Regarding agitations, BJYM is the leading front of the party in West Bengal, raising issues like corruption and holding protests in a major way. In Rajasthan, the Yuva Morcha has been on the ground continuously in the last two years.
In the south of India – whether it is Telangana, Kerala, Tamil Nadu, Karnataka or Andhra Pradesh – we are trying to further strengthen the organisation as there is great scope of growth in these states. We have also started a campaign called the ‘Sushasan Yatra’. From all over the country, we choose 50-60 karyakartas and send them on organisational visits to different parts of the country in BJP-ruled states. They study good governance practices in these states.
A lot of post-poll violence took place in West Bengal. Several BJP workers were allegedly killed and injured and many women were gang-raped, a matter which is in the Supreme Court. How is the BJYM dealing with the situation and are workers feeling demoralised and threatened?

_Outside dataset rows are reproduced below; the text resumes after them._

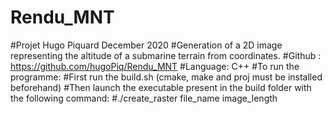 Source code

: # Rendu_MNT
#Projet Hugo Piquard December 2020
#Generation of a 2D image representing the altitude of a submarine terrain from coordinates.
#Github : https://github.com/hugoPiq/Rendu_MNT
#Language: C++
#To run the programme:
#First run the build.sh (cmake, make  and proj must be installed beforehand)
#Then launch the executable present in the build folder with the following command: 
#./create_raster file_name image_length
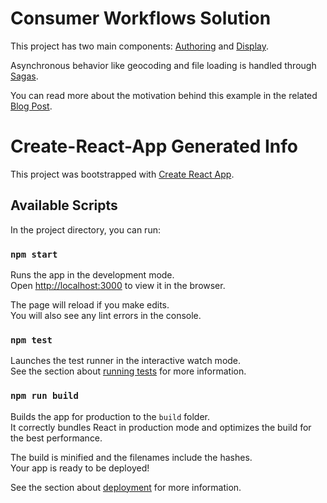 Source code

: # Consumer Workflows Solution

This project has two main components: [Authoring](src/authoring/components/Authoring.tsx) and [Display](src/display/components/Display.tsx).

Asynchronous behavior like geocoding and file loading is handled through [Sagas](https://redux-saga.js.org/).

You can read more about the motivation behind this example in the related [Blog Post](https://blog.mapbox.com/friendly-workflows-for-creating-maps-da97cf825c79).

# Create-React-App Generated Info

This project was bootstrapped with [Create React App](https://github.com/facebook/create-react-app).

## Available Scripts

In the project directory, you can run:

### `npm start`

Runs the app in the development mode.<br>
Open [http://localhost:3000](http://localhost:3000) to view it in the browser.

The page will reload if you make edits.<br>
You will also see any lint errors in the console.

### `npm test`

Launches the test runner in the interactive watch mode.<br>
See the section about [running tests](https://facebook.github.io/create-react-app/docs/running-tests) for more information.

### `npm run build`

Builds the app for production to the `build` folder.<br>
It correctly bundles React in production mode and optimizes the build for the best performance.

The build is minified and the filenames include the hashes.<br>
Your app is ready to be deployed!

See the section about [deployment](https://facebook.github.io/create-react-app/docs/deployment) for more information.
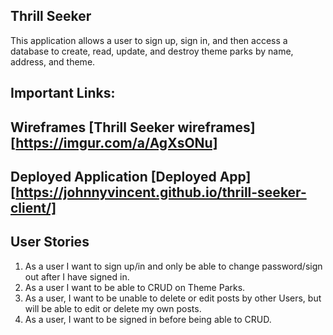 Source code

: ## Thrill Seeker 

This application allows a user to sign up, sign in, and then access a database to create, read, update, and destroy theme parks by name, address, and theme. 

## Important Links: 

## Wireframes [Thrill Seeker wireframes][https://imgur.com/a/AgXsONu]

## Deployed Application [Deployed App][https://johnnyvincent.github.io/thrill-seeker-client/]


## User Stories 
1. As a user I want to sign up/in and only be able to change password/sign out after I have signed in. 
2. As a user I want to be able to CRUD on Theme Parks. 
3. As a user, I want to be unable to delete or edit posts by other Users, but will be able to edit or delete my own posts.
4. As a user, I want to be signed in before being able to CRUD. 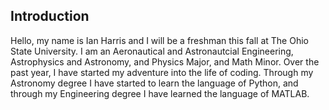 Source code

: ## Introduction

Hello, my name is Ian Harris and I will be a freshman this fall at The Ohio State University. I am an Aeronautical and Astronautcial Engineering, Astrophysics and Astronomy, and Physics Major, and Math Minor. 
Over the past year, I have started my adventure into the life of coding. Through my Astronomy degree I have started to learn the language of Python, and through my Engineering degree I have learned the language of MATLAB.
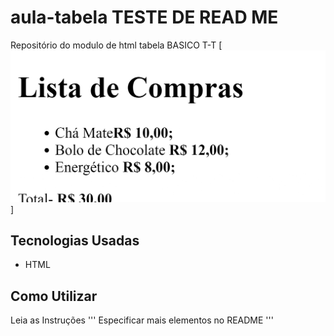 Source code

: 
# aula-tabela TESTE DE READ ME
Repositório do modulo de html tabela BASICO T-T
[<img src="./Tela-Gif.gif" alt="gif tela inicial">]
## Tecnologias Usadas

- HTML

## Como Utilizar

Leia as Instruções 
'''
Especificar mais elementos no README
'''


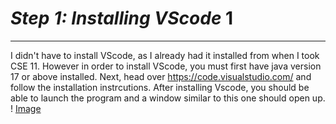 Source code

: # ***Step 1: Installing VScode*** 1
---
I didn't have to install VScode, as I already had it installed from when I took CSE 11. 
However in order to install VScode, you must first have java version 17 or above installed. 
Next, head over https://code.visualstudio.com/ and follow the installation instrcutions. 
After installing Vscode, you should be able to launch the program and a window similar to this one should open up.
! [Image](VScodeWindow.png)
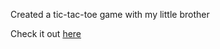 Created a tic-tac-toe game with my little brother

Check it out [here](https://glushkina1.github.io/bratanKosta.github.io)

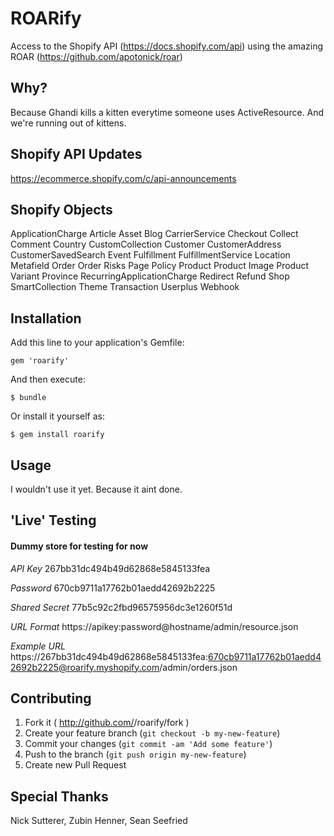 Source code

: # ROARify

Access to the Shopify API (https://docs.shopify.com/api) using the amazing ROAR (https://github.com/apotonick/roar)
## Why?

Because Ghandi kills a kitten everytime someone uses ActiveResource. And we're running out of kittens.

## Shopify API Updates

https://ecommerce.shopify.com/c/api-announcements

## Shopify Objects

ApplicationCharge
Article
Asset
Blog
CarrierService
Checkout
Collect
Comment
Country
CustomCollection
Customer
CustomerAddress
CustomerSavedSearch
Event
Fulfillment
FulfillmentService
Location
Metafield
Order
Order Risks
Page
Policy
Product
Product Image
Product Variant
Province
RecurringApplicationCharge
Redirect
Refund
Shop
SmartCollection
Theme
Transaction
Userplus
Webhook

## Installation

Add this line to your application's Gemfile:

    gem 'roarify'

And then execute:

    $ bundle

Or install it yourself as:

    $ gem install roarify

## Usage

I wouldn't use it yet. Because it aint done.

## 'Live' Testing

#### Dummy store for testing for now

*API Key*
267bb31dc494b49d62868e5845133fea

*Password*
670cb9711a17762b01aedd42692b2225

*Shared Secret*
77b5c92c2fbd96575956dc3e1260f51d

*URL Format*
https://apikey:password@hostname/admin/resource.json

*Example URL*
https://267bb31dc494b49d62868e5845133fea:670cb9711a17762b01aedd42692b2225@roarify.myshopify.com/admin/orders.json

## Contributing

1. Fork it ( http://github.com/<my-github-username>/roarify/fork )
2. Create your feature branch (`git checkout -b my-new-feature`)
3. Commit your changes (`git commit -am 'Add some feature'`)
4. Push to the branch (`git push origin my-new-feature`)
5. Create new Pull Request

## Special Thanks

Nick Sutterer, Zubin Henner, Sean Seefried
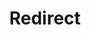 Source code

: ﻿---
layout: src/layouts/Redirect.astro
title: Redirect
redirect: https://yamldoc.liuyan.wang/docs/installation/isolated-octopus-deploy-servers
pubDate:  2023-01-01
navSearch: false
navSitemap: false
navMenu: false
---

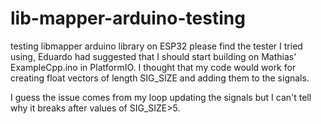 # lib-mapper-arduino-testing
testing libmapper arduino library on ESP32
please find the tester I tried using, Eduardo had suggested that I should start building on Mathias' ExampleCpp.ino in PlatformIO.
I thought that my code would work for creating float vectors of length SIG_SIZE and adding them to the signals. 

I guess the issue comes from my loop updating the signals but I can't tell why it breaks after values of SIG_SIZE>5.
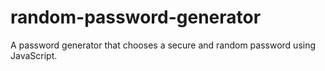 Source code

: # random-password-generator
A password generator that chooses a secure and random password using JavaScript.
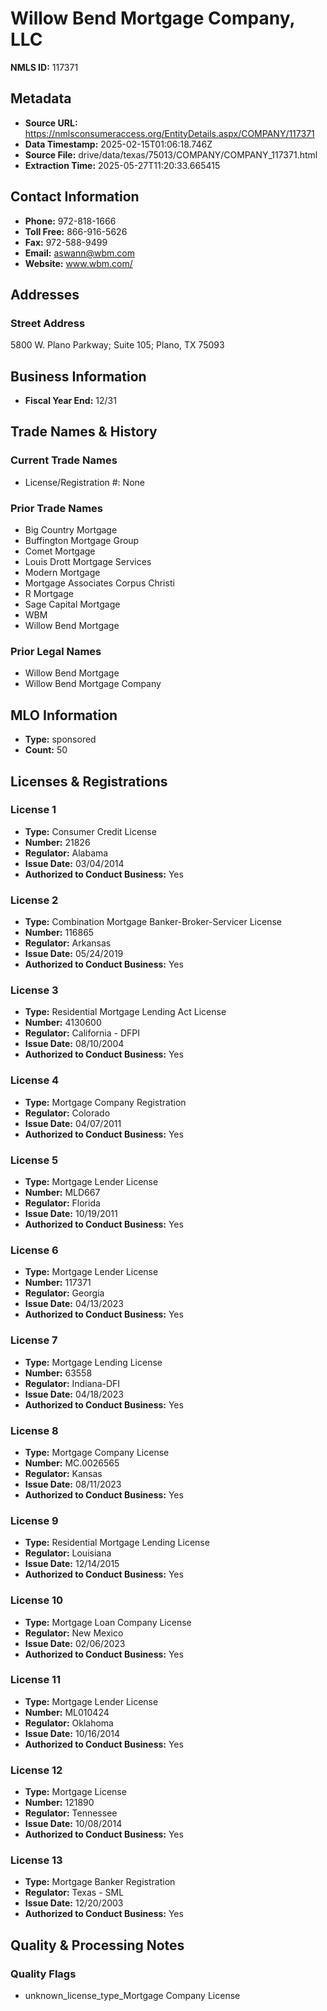 # Willow Bend Mortgage Company, LLC

**NMLS ID:** 117371

## Metadata
- **Source URL:** https://nmlsconsumeraccess.org/EntityDetails.aspx/COMPANY/117371
- **Data Timestamp:** 2025-02-15T01:06:18.746Z
- **Source File:** drive/data/texas/75013/COMPANY/COMPANY_117371.html
- **Extraction Time:** 2025-05-27T11:20:33.665415

## Contact Information
- **Phone:** 972-818-1666
- **Toll Free:** 866-916-5626
- **Fax:** 972-588-9499
- **Email:** aswann@wbm.com
- **Website:** www.wbm.com/

## Addresses
### Street Address
5800 W. Plano Parkway; Suite 105; Plano, TX 75093

## Business Information
- **Fiscal Year End:** 12/31

## Trade Names & History
### Current Trade Names
- License/Registration #: None

### Prior Trade Names
- Big Country Mortgage
- Buffington Mortgage Group
- Comet Mortgage
- Louis Drott Mortgage Services
- Modern Mortgage
- Mortgage Associates Corpus Christi
- R Mortgage
- Sage Capital Mortgage
- WBM
- Willow Bend Mortgage

### Prior Legal Names
- Willow Bend Mortgage
- Willow Bend Mortgage Company

## MLO Information
- **Type:** sponsored
- **Count:** 50

## Licenses & Registrations

### License 1
- **Type:** Consumer Credit License
- **Number:** 21826
- **Regulator:** Alabama
- **Issue Date:** 03/04/2014
- **Authorized to Conduct Business:** Yes

### License 2
- **Type:** Combination Mortgage Banker-Broker-Servicer License
- **Number:** 116865
- **Regulator:** Arkansas
- **Issue Date:** 05/24/2019
- **Authorized to Conduct Business:** Yes

### License 3
- **Type:** Residential Mortgage Lending Act License
- **Number:** 4130600
- **Regulator:** California - DFPI
- **Issue Date:** 08/10/2004
- **Authorized to Conduct Business:** Yes

### License 4
- **Type:** Mortgage Company Registration
- **Regulator:** Colorado
- **Issue Date:** 04/07/2011
- **Authorized to Conduct Business:** Yes

### License 5
- **Type:** Mortgage Lender License
- **Number:** MLD667
- **Regulator:** Florida
- **Issue Date:** 10/19/2011
- **Authorized to Conduct Business:** Yes

### License 6
- **Type:** Mortgage Lender License
- **Number:** 117371
- **Regulator:** Georgia
- **Issue Date:** 04/13/2023
- **Authorized to Conduct Business:** Yes

### License 7
- **Type:** Mortgage Lending License
- **Number:** 63558
- **Regulator:** Indiana-DFI
- **Issue Date:** 04/18/2023
- **Authorized to Conduct Business:** Yes

### License 8
- **Type:** Mortgage Company License
- **Number:** MC.0026565
- **Regulator:** Kansas
- **Issue Date:** 08/11/2023
- **Authorized to Conduct Business:** Yes

### License 9
- **Type:** Residential Mortgage Lending License
- **Regulator:** Louisiana
- **Issue Date:** 12/14/2015
- **Authorized to Conduct Business:** Yes

### License 10
- **Type:** Mortgage Loan Company License
- **Regulator:** New Mexico
- **Issue Date:** 02/06/2023
- **Authorized to Conduct Business:** Yes

### License 11
- **Type:** Mortgage Lender License
- **Number:** ML010424
- **Regulator:** Oklahoma
- **Issue Date:** 10/16/2014
- **Authorized to Conduct Business:** Yes

### License 12
- **Type:** Mortgage License
- **Number:** 121890
- **Regulator:** Tennessee
- **Issue Date:** 10/08/2014
- **Authorized to Conduct Business:** Yes

### License 13
- **Type:** Mortgage Banker Registration
- **Regulator:** Texas - SML
- **Issue Date:** 12/20/2003
- **Authorized to Conduct Business:** Yes

## Quality & Processing Notes
### Quality Flags
- unknown_license_type_Mortgage Company License
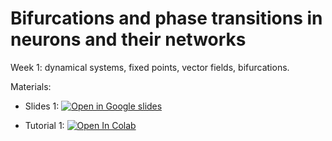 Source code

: # Bifurcations and phase transitions in neurons and their networks

Week 1:
dynamical systems, fixed points, vector fields, bifurcations. 

Materials:
* Slides 1: [![Open in Google slides](https://upload.wikimedia.org/wikipedia/commons/1/1e/Google_Slides_logo_%282014-2020%29.svg)](https://docs.google.com/presentation/d/1QHCa3cTVYCyL7_DP-xJ1UZCiXWgGQDt0OTlA--rszMM/edit?usp=sharing)

* Tutorial 1: [![Open In Colab](https://colab.research.google.com/assets/colab-badge.svg)](https://colab.research.google.com/drive/1ZHfveuw7IXJgm2-F3nlRxFZNiv-1OwdA?usp=sharing) 

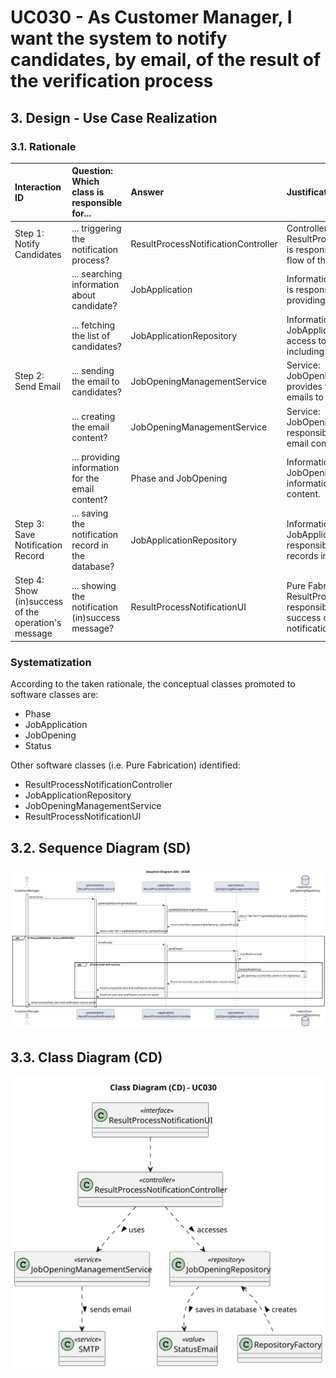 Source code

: # UC030 - As Customer Manager, I want the system to notify candidates, by email, of the result of the verification process

## 3. Design - Use Case Realization

### 3.1. Rationale

| Interaction ID                                       | Question: Which class is responsible for...         | Answer                              | Justification (with patterns)                                                                                                        |
|:-----------------------------------------------------|:----------------------------------------------------|:------------------------------------|:-------------------------------------------------------------------------------------------------------------------------------------|
| Step 1: Notify Candidates                            | ... triggering the notification process?            | ResultProcessNotificationController | Controller: ResultProcessNotificationController is responsible for controlling the flow of the notification process.                 |
|                                                      | ... searching information about candidate?          | JobApplication                      | Information Expert: JobApplication is responsible for holding and providing candidate information.                                   |
|                                                      | ... fetching the list of candidates?                | JobApplicationRepository            | Information Expert: JobApplicationRepository provides access to job application data, including candidate details.                   |
| Step 2: Send Email                                   | ... sending the email to candidates?                | JobOpeningManagementService         | Service: JobOpeningManagementService provides the service of sending emails to candidates.                                           |
|                                                      | ... creating the email content?                     | JobOpeningManagementService         | Service: JobOpeningManagementService is responsible for generating the email content.                                                |
|                                                      | ... providing information for the email content?    | Phase and JobOpening                | Information Expert: Phase and JobOpening provide the necessary information for creating the email content.                           |
| Step 3: Save Notification Record                     | ... saving the notification record in the database? | JobApplicationRepository            | Information Expert: JobApplicationRepository is responsible for saving notification records in the database.                         |
| Step 4: Show (in)success of the operation's message  | ... showing the notification (in)success message?   | ResultProcessNotificationUI         | Pure Fabrication: ResultProcessNotificationUI is responsible for showing the success or failure message of the notification process. |

### Systematization ##

According to the taken rationale, the conceptual classes promoted to software classes are:

* Phase
* JobApplication
* JobOpening
* Status

Other software classes (i.e. Pure Fabrication) identified:

* ResultProcessNotificationController
* JobApplicationRepository
* JobOpeningManagementService
* ResultProcessNotificationUI

## 3.2. Sequence Diagram (SD)

![uc030-sequence-diagram.svg](svg/uc030-sequence-diagram.svg)

## 3.3. Class Diagram (CD)

![uc030-class-diagram.svg](svg/uc030-class-diagram.svg)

Starting from the PM to (Union home minister) Amit Shah ji and BJP national president JP Nadda ji, all of the top leaders went to West Bengal. They met our cadre and instilled strength and hope in them. Even today, the party's senior leadership stands alongside the karyakartas of West Bengal or Kerala where they are fighting very steep battles. The leadership is supporting their family, helping the legal fight inside the courts and is giving all kinds of support for all the struggles they are facing. In places where there is physical threat to our karyakartas, they are provided shelter and financial support by karyakartas of other states.
If there is a grave threat to life or property of even a junior karyakarta at a small booth in West Bengal, I have seen Amit Shah ji immediately and directly taking personal interest in protecting him. This is the kind of commitment the party has shown. We will stand by our karyakartas and provide them financial, legal, social, ethical and moral support.